Capacity shrinkage probably hurt this product the hardest based on the amount of limit that is purchased from this area. Larger projects are buying a hundred million of capacity. You once were able to achieve that with four or five carriers, but now to build a hundred million in tougher venues, you may need double the number of carriers than you used to, with each carrier wanting to maintain their larger per million-layer pricing. So again, you have more carriers seeking larger per million-layer pricing, just driving the overall up.”
Jonathan Luca continued, “When you look at a large two-line wrap, $400-$500 million, excess carriers have been pushing for increased attachment points, and in some situations, better aggregate structures for the excess carrier. In New York, a 5/10/10 attachment is pretty much turned into a mandatory requirement, which is putting more pressure onto the insured for the larger retentions and the primary carriers putting up more limits. The carriers that are willing to put out the larger GL limits, may be looking to the facultative reinsurance market for this capacity, but similar to the direct space, the facultative space has shown this tightness again, all for the same reasons, less players, and the remaining players are charging a lot more than they once have.

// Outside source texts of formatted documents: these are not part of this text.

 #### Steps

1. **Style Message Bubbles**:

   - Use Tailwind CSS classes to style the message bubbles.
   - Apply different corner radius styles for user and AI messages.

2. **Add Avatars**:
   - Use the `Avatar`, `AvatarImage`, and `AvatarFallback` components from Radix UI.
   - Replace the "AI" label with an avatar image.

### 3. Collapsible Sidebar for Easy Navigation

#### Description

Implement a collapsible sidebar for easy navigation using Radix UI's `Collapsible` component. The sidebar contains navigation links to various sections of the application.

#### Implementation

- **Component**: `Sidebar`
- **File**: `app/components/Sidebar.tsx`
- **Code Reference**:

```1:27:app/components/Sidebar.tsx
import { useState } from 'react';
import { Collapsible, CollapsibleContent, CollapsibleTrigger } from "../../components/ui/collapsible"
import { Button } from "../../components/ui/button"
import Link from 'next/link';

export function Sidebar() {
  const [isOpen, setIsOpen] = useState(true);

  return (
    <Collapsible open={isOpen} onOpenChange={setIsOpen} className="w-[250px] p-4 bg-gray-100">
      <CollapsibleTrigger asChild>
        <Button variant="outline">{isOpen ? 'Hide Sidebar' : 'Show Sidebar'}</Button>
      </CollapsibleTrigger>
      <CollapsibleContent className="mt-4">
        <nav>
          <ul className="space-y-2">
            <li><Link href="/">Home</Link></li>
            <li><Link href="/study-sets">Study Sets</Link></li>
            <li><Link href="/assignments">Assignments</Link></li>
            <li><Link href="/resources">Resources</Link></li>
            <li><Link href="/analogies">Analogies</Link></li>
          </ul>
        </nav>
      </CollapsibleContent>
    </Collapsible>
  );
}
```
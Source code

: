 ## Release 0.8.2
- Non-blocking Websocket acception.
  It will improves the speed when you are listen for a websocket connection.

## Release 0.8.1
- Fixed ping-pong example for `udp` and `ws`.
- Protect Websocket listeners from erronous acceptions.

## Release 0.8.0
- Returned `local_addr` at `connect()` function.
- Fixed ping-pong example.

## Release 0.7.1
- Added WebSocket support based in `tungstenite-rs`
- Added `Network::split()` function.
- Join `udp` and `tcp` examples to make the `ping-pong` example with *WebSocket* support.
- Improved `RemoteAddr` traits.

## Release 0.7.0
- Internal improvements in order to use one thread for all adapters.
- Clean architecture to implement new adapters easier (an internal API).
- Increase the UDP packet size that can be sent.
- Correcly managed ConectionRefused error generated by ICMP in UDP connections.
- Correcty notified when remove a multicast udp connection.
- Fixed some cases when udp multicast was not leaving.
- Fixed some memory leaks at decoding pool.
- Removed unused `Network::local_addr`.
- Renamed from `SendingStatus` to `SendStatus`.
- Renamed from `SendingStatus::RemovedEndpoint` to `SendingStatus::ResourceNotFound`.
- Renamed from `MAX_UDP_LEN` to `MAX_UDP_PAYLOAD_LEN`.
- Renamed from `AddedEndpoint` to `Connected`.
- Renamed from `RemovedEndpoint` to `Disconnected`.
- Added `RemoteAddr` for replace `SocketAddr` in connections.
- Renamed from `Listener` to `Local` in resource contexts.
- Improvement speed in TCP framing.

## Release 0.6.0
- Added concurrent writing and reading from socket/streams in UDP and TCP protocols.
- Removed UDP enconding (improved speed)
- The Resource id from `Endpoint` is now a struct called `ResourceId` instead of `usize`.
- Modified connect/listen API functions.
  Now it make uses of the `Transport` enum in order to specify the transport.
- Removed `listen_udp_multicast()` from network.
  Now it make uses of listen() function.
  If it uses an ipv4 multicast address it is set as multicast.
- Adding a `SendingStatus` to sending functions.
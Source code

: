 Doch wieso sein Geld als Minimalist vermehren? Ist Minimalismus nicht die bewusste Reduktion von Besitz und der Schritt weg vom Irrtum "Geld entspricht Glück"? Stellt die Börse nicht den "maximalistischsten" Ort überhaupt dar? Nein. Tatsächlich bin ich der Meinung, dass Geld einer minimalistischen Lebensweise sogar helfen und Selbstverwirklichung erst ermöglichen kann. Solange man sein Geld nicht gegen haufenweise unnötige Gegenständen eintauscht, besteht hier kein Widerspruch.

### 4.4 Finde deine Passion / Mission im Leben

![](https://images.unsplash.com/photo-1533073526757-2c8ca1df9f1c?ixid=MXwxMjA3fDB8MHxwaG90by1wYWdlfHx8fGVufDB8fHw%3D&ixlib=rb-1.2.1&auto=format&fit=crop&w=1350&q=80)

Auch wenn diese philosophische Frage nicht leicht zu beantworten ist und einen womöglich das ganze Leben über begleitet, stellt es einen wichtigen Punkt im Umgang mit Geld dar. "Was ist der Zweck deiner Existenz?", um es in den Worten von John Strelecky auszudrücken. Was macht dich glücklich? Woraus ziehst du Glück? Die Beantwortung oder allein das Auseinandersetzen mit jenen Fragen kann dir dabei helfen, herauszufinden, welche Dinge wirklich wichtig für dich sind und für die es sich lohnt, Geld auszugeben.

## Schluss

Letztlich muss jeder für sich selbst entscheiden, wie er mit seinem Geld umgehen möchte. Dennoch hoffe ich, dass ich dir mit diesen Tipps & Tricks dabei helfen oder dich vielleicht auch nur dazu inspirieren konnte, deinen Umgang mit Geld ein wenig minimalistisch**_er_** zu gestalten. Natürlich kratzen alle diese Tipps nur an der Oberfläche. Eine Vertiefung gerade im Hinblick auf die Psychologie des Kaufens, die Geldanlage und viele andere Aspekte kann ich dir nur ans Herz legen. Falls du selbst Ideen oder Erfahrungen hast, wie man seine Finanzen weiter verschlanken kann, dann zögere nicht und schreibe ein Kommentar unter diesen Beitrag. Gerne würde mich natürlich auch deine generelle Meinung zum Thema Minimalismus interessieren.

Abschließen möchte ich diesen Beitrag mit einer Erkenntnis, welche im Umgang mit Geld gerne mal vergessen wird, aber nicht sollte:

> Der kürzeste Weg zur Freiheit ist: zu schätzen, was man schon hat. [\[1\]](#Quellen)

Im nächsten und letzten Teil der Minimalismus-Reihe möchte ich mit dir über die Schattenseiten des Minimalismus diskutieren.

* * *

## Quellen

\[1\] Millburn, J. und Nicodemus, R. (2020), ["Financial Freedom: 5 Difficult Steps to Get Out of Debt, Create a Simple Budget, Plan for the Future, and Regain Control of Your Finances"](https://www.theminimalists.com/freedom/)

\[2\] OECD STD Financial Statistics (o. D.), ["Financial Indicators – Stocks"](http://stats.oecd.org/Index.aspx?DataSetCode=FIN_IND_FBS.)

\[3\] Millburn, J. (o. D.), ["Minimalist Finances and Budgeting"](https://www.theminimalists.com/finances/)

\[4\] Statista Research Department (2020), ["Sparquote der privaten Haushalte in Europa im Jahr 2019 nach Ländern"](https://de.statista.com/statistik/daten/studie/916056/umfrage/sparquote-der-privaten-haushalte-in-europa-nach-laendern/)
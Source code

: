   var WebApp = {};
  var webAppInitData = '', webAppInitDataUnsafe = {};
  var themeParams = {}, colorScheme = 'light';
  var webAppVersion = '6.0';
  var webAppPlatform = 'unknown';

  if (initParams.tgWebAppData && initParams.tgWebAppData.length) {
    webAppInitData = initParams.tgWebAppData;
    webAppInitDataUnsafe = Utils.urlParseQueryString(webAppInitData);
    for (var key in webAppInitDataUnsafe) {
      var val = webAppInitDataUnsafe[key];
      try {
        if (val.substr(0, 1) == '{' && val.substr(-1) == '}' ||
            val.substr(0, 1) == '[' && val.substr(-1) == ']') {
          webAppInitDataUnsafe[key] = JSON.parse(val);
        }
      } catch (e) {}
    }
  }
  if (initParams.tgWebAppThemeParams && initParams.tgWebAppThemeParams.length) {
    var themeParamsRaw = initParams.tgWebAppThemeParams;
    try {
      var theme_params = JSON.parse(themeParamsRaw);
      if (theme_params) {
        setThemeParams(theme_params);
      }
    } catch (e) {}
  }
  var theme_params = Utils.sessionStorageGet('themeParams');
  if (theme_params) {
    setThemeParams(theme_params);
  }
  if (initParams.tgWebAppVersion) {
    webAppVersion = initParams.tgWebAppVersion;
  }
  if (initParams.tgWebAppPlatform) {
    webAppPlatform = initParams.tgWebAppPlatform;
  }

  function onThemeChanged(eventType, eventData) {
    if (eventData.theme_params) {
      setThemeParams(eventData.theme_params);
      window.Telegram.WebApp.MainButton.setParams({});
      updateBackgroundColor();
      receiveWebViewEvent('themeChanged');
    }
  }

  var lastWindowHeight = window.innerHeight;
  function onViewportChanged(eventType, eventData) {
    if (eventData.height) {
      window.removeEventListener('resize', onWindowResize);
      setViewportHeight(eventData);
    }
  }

This increased attachment requirement also is putting pressure onto the buyer, the larger retentions, larger deductible levels are being required by the primary carriers in order to put up the more limit, and these larger retentions start to create increased collateral requirements, which is another factor to consider when clients are moving forward with this product.”
Mildred Claire of AECOM, “We felt a little bit less pain on the practice program renewal, bearing in mind that our portfolio is mostly New York-centric, mostly within the Northeast. Within our organization, we have another construction business, which is non- New York. Even on their practice program renewal, the lead access numbers were coming in double digit increases. We’ve seen it across our practice programs, and across our contractor-controlled insurance programs. The attachment point has changed over the last several years and the five, 10, 10 is pretty much the mandate.
And with that comes other factors, so that aggregate rates are higher in addition to paying more premium. We’re taking on more risk. Over the last couple of renewals and couple of project placements that we’ve gone through, there’s more due diligence in the underwriting, whereas previously there was underwriting, but it’s sort of taken it to another level. The credit divisions from the carriers like to get a little bit more involved, so there’s more due diligence going. In addition to the increase in deductibles, we’ve seen our deductible structure on our CCAMS program nearly quadruple over the last couple of years. And with that comes heftier collateral requirements and higher aggregate rates under those programs.”
The Hard Market added, “Yes, there’s some instability, a lot of change in the owner of GC project specific markets. It’s becoming increasingly more expensive, if not impossible, for sub-contractors to obtain insurance that meets the minimum requirements, so managing those types of programs is more onerous than it’s ever been before.”